Task goal | Find the lines in the records that carry the word "second". Copy each one.

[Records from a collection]
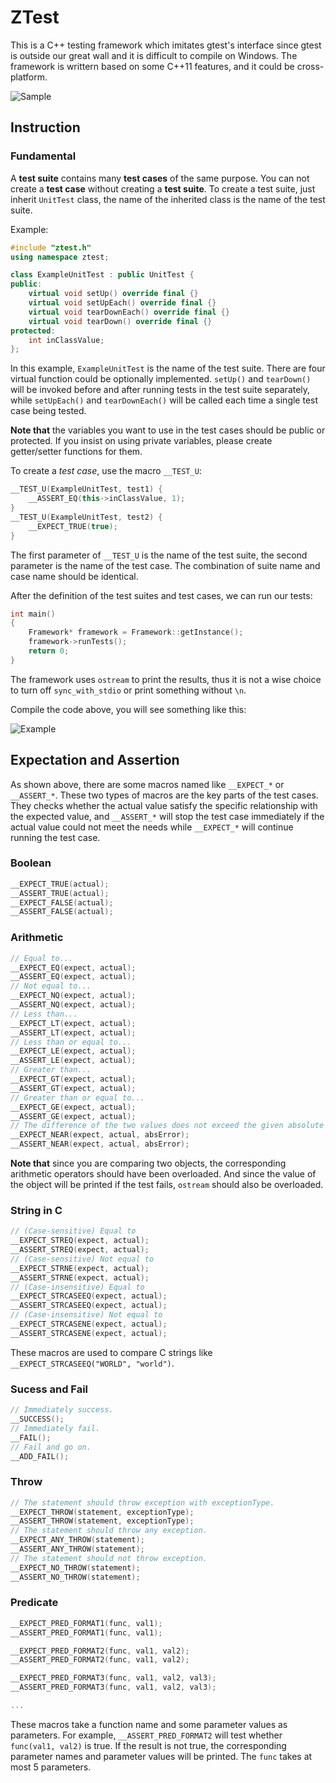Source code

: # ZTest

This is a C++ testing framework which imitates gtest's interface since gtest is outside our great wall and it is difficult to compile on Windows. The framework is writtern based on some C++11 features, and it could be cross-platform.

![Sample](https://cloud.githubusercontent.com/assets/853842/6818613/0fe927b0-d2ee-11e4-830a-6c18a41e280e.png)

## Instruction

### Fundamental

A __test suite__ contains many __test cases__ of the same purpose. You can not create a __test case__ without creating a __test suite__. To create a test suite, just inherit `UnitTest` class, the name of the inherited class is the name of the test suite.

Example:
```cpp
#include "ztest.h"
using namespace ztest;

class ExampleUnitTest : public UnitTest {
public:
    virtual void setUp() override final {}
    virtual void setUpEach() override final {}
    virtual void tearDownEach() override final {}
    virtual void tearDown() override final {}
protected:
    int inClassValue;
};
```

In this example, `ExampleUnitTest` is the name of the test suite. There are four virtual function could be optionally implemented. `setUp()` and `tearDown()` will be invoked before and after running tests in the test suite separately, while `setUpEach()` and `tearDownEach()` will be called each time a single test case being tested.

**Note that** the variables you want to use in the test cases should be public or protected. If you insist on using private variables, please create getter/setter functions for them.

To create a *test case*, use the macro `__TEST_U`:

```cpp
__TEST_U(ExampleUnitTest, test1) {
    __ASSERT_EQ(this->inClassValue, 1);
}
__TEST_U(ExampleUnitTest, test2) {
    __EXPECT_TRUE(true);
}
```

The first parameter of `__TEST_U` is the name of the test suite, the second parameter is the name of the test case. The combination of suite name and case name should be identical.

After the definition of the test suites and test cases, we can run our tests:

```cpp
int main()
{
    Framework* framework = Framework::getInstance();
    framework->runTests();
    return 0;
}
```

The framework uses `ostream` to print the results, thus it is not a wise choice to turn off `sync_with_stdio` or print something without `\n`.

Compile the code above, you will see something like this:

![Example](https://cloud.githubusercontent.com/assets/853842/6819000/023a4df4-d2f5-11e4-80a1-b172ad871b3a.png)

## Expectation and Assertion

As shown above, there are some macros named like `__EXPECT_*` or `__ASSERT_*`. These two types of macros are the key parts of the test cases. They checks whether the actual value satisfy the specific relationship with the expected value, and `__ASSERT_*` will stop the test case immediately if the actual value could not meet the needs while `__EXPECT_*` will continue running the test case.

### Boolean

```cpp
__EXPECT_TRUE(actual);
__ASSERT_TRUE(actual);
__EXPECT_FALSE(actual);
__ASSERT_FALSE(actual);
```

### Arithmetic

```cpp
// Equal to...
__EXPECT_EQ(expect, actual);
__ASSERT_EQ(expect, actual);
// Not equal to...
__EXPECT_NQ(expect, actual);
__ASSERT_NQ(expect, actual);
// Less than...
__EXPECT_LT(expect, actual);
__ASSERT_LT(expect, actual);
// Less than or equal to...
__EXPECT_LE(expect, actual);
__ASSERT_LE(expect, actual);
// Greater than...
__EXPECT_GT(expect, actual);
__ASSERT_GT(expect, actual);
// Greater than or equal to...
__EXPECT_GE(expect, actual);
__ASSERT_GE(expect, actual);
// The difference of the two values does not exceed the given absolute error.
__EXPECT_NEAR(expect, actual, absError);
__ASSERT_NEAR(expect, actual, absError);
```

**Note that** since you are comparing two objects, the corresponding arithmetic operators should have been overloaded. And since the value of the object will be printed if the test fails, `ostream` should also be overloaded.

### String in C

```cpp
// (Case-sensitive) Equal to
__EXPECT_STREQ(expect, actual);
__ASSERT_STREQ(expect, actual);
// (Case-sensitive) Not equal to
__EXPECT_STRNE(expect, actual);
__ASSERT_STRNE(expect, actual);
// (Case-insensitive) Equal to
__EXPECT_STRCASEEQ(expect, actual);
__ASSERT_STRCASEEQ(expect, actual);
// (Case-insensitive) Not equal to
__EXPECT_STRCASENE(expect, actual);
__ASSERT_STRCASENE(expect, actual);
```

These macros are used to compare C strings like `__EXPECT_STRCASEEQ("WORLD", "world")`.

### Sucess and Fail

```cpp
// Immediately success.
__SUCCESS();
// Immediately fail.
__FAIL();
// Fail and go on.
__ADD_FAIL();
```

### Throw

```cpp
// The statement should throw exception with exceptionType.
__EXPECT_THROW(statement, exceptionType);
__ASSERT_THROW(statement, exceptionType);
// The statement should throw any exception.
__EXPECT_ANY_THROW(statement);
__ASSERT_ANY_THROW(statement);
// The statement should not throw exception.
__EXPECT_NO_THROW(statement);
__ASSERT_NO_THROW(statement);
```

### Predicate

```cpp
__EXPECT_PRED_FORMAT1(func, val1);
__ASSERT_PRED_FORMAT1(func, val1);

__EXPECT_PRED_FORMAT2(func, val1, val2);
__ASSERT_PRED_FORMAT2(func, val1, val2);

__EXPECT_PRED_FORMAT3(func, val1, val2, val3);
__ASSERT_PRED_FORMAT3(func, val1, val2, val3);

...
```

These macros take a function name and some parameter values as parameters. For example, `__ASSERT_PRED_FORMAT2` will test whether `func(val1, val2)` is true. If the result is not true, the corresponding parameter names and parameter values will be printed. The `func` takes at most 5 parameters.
---
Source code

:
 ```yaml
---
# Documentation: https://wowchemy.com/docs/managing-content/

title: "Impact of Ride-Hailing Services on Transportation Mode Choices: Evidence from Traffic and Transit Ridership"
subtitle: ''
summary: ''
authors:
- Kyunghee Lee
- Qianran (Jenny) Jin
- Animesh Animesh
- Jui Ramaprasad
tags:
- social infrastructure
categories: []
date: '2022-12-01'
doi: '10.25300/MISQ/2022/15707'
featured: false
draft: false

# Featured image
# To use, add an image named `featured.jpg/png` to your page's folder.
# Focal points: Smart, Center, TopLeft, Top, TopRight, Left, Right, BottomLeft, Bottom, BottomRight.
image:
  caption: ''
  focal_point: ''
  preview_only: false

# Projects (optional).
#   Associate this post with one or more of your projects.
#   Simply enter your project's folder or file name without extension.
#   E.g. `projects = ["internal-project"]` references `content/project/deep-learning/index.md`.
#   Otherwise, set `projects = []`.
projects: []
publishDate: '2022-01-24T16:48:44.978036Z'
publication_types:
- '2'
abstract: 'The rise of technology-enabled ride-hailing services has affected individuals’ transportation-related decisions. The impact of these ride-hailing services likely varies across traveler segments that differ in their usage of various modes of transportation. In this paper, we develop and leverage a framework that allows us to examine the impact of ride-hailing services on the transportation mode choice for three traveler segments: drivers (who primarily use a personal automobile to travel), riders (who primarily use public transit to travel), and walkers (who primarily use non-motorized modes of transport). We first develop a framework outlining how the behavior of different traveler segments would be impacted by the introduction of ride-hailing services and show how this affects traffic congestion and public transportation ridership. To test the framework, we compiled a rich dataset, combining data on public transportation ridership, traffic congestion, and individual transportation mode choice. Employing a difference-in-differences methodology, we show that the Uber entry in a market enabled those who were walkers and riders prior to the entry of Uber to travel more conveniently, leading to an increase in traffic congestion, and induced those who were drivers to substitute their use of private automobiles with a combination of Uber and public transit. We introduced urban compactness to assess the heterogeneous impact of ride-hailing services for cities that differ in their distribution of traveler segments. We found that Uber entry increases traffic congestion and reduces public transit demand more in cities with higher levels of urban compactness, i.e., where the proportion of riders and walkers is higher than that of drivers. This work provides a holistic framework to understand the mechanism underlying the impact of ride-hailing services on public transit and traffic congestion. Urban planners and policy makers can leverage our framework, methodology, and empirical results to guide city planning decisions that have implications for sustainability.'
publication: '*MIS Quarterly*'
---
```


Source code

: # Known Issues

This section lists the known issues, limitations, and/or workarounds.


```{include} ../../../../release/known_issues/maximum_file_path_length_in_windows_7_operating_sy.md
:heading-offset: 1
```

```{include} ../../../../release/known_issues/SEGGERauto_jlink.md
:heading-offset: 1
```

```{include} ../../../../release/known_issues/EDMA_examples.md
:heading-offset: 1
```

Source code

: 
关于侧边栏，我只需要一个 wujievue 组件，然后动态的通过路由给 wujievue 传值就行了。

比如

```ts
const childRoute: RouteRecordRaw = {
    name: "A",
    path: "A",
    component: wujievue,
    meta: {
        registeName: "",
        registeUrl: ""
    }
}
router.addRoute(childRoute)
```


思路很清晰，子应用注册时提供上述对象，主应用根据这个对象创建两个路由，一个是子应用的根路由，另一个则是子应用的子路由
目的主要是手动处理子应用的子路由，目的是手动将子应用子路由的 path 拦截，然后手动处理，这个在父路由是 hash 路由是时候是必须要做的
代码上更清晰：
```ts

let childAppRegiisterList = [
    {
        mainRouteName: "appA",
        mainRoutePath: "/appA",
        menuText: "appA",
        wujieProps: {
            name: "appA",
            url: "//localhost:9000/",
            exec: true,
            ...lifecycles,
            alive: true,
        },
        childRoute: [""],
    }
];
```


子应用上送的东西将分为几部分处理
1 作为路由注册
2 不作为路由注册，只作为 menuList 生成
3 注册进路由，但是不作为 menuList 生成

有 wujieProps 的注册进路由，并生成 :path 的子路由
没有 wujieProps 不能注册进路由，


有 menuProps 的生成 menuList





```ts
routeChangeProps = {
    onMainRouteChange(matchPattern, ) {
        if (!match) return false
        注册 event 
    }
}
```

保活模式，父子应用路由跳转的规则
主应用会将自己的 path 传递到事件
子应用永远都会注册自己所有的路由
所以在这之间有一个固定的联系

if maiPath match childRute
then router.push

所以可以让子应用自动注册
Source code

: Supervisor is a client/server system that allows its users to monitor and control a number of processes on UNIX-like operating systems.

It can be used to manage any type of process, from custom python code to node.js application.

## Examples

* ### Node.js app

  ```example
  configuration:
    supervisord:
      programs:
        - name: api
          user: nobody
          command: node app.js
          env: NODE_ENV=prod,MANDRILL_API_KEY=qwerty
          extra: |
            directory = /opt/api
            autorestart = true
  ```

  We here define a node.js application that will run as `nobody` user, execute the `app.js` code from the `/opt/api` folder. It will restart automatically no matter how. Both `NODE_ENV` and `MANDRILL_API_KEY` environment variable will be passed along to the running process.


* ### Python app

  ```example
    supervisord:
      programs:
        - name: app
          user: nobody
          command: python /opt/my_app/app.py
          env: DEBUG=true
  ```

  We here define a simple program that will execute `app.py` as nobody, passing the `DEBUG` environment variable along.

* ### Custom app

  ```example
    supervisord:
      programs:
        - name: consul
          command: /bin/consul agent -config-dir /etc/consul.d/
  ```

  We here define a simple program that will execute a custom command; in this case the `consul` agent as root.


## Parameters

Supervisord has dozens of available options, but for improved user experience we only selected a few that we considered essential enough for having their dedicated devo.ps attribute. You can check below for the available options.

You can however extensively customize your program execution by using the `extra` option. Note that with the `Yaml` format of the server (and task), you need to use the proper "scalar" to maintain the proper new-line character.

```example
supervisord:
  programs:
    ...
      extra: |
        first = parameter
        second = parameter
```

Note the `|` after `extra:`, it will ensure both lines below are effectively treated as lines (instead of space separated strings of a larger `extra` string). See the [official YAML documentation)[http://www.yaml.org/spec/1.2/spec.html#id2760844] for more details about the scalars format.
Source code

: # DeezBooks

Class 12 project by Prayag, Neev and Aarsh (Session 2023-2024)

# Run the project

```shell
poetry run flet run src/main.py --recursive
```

Written reply |
The first parameter of `__TEST_U` is the name of the test suite, the second parameter is the name of the test case. The combination of suite name and case name should be identical.
        second = parameter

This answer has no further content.